Educational Psychology

The University of Iowa’s College of Education offers two degree programs for those interested in understanding the psychology of education and learning: a Master of Arts (without thesis) in the Learning Sciences (which is pending approval*) and a Doctor of Philosophy in Educational Psychology. The programs provide opportunities for engaging with research in learning, the design and implementation of learning innovations, and learning technologies. While the program of studies for these two programs share a number of courses, each propels students to different goals.

The M.A. in the Learning Sciences (pending approval) has a more applied focus. Students completing the master’s program are prepared to apply the findings of learning sciences research to the solution of problems in a broad range of educational contexts. The M.A. in Learning Sciences is available online.

The Ph.D. program in Educational Psychology is a research program, drawing further on the theories and practices that are grounded in Educational Psychology and the Learning Sciences. The doctoral program encourages and helps students acquire the depth of knowledge and sophistication of methodology necessary for original research contributions in those fields.

*Pending approval of M.A. in Learning Sciences for Fall 2015. In the meantime, please submit applications for the M.A. in Educational Psychology.

Program Overview

Students enrolled in the Ph.D. program occasionally may be advised to change their objective to a Master of Arts degree, with or without thesis. Please refer to the description of each program for information about how they differ. View our admissions statistics.

Each of our programs is designed to help students master the core content and methods of educational psychology. The doctoral program encourages and helps students acquire the depth of knowledge and sophistication of methodology necessary for original research contributions to the discipline. Students completing the master's-level program are prepared to apply the findings of educational psychology's research to the solution of problems in a broad range of educational contexts. The M.A. is designed primarily as an end in itself, for students who want this level of graduate preparation. Those who are interested in a Ph.D. should apply directly to that program.

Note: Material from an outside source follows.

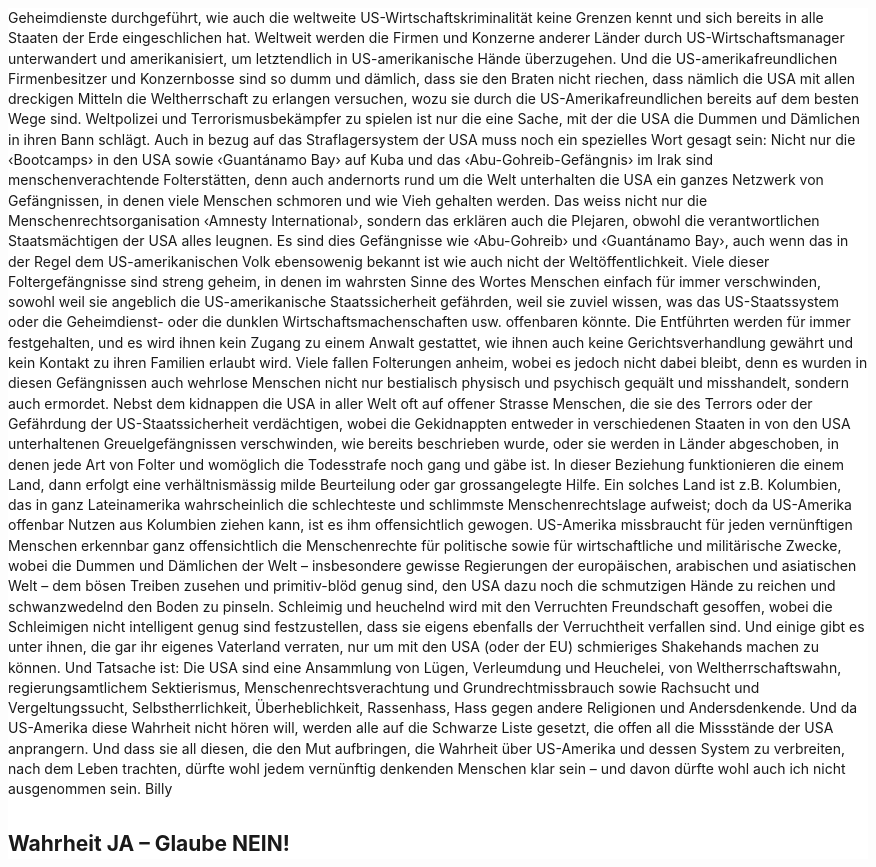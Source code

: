 Geheimdienste durchgeführt, wie auch die weltweite US-Wirtschaftskriminalität keine Grenzen kennt und sich bereits in alle Staaten der Erde eingeschlichen hat. Weltweit werden die Firmen und Konzerne anderer Länder durch US-Wirtschaftsmanager unterwandert und amerikanisiert, um letztendlich in US-amerikanische Hände überzugehen. Und die US-amerikafreundlichen Firmenbesitzer und Konzernbosse sind so dumm und dämlich, dass sie den Braten nicht riechen, dass nämlich die USA mit allen dreckigen Mitteln die Weltherrschaft zu erlangen versuchen, wozu sie durch die US-Amerikafreundlichen bereits auf dem besten Wege sind. Weltpolizei und Terrorismusbekämpfer zu spielen ist nur die eine Sache, mit der die USA die Dummen und Dämlichen in ihren Bann schlägt. Auch in bezug auf das Straflagersystem der USA muss noch ein spezielles Wort gesagt sein: Nicht nur die ‹Bootcamps› in den USA sowie ‹Guantánamo Bay› auf Kuba und das ‹Abu-Gohreib-Gefängnis› im Irak sind menschenverachtende Folterstätten, denn auch andernorts rund um die Welt unterhalten die USA ein ganzes Netzwerk von Gefängnissen, in denen viele Menschen schmoren und wie Vieh gehalten werden. Das weiss nicht nur die Menschenrechtsorganisation ‹Amnesty International›, sondern das erklären auch die Plejaren, obwohl die verantwortlichen Staatsmächtigen der USA alles leugnen. Es sind dies Gefängnisse wie ‹Abu-Gohreib› und ‹Guantánamo Bay›, auch wenn das in der Regel dem US-amerikanischen Volk ebensowenig bekannt ist wie auch nicht der Weltöffentlichkeit. Viele dieser Foltergefängnisse sind streng geheim, in denen im wahrsten Sinne des Wortes Menschen einfach für immer verschwinden, sowohl weil sie angeblich die US-amerikanische Staatssicherheit gefährden, weil sie zuviel wissen, was das US-Staatssystem oder die Geheimdienst- oder die dunklen Wirtschaftsmachenschaften usw. offenbaren könnte. Die Entführten werden für immer festgehalten, und es wird ihnen kein Zugang zu einem Anwalt gestattet, wie ihnen auch keine Gerichtsverhandlung gewährt und kein Kontakt zu ihren Familien erlaubt wird. Viele fallen Folterungen anheim, wobei es jedoch nicht dabei bleibt, denn es wurden in diesen Gefängnissen auch wehrlose Menschen nicht nur bestialisch physisch und psychisch gequält und misshandelt, sondern auch ermordet. Nebst dem kidnappen die USA in aller Welt oft auf offener Strasse Menschen, die sie des Terrors oder der Gefährdung der US-Staatssicherheit verdächtigen, wobei die Gekidnappten entweder in verschiedenen Staaten in von den USA unterhaltenen Greuelgefängnissen verschwinden, wie bereits beschrieben wurde, oder sie werden in Länder abgeschoben, in denen jede Art von Folter und womöglich die Todesstrafe noch gang und gäbe ist. In dieser Beziehung funktionieren die einem Land, dann erfolgt eine verhältnismässig milde Beurteilung oder gar grossangelegte Hilfe. Ein solches Land ist z.B. Kolumbien, das in ganz Lateinamerika wahrscheinlich die schlechteste und schlimmste Menschenrechtslage aufweist; doch da US-Amerika offenbar Nutzen aus Kolumbien ziehen kann, ist es ihm offensichtlich gewogen. US-Amerika missbraucht für jeden vernünftigen Menschen erkennbar ganz offensichtlich die Menschenrechte für politische sowie für wirtschaftliche und militärische Zwecke, wobei die Dummen und Dämlichen der Welt – insbesondere gewisse Regierungen der europäischen, arabischen und asiatischen Welt – dem bösen Treiben zusehen und primitiv-blöd genug sind, den USA dazu noch die schmutzigen Hände zu reichen und schwanzwedelnd den Boden zu pinseln. Schleimig und heuchelnd wird mit den Verruchten Freundschaft gesoffen, wobei die Schleimigen nicht intelligent genug sind festzustellen, dass sie eigens ebenfalls der Verruchtheit verfallen sind. Und einige gibt es unter ihnen, die gar ihr eigenes Vaterland verraten, nur um mit den USA (oder der EU) schmieriges Shakehands machen zu können. Und Tatsache ist: Die USA sind eine Ansammlung von Lügen, Verleumdung und Heuchelei, von Weltherrschaftswahn, regierungsamtlichem Sektierismus, Menschenrechtsverachtung und Grundrechtmissbrauch sowie Rachsucht und Vergeltungssucht, Selbstherrlichkeit, Überheblichkeit, Rassenhass, Hass gegen andere Religionen und Andersdenkende. Und da US-Amerika diese Wahrheit nicht hören will, werden alle auf die Schwarze Liste gesetzt, die offen all die Missstände der USA anprangern. Und dass sie all diesen, die den Mut aufbringen, die Wahrheit über US-Amerika und dessen System zu verbreiten, nach dem Leben trachten, dürfte wohl jedem vernünftig denkenden Menschen klar sein – und davon dürfte wohl auch ich nicht ausgenommen sein. Billy
## Wahrheit JA – Glaube NEIN!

The subject matter of the scholarly discipline of educational psychology is teaching and learning, particularly in formal settings such as schools. Educational psychologists study important topics such as intelligence, learning styles, child development, classroom learning, learning and technology, and motivation in educational settings.

Educational psychology is characterized by empirical research and theory typical of the social and behavioral sciences. Although our ultimate concern is with real problems in education, our approach tends to be more abstract and theoretically oriented than that of educational scholars who are more immediately concerned with practical questions of curriculum design.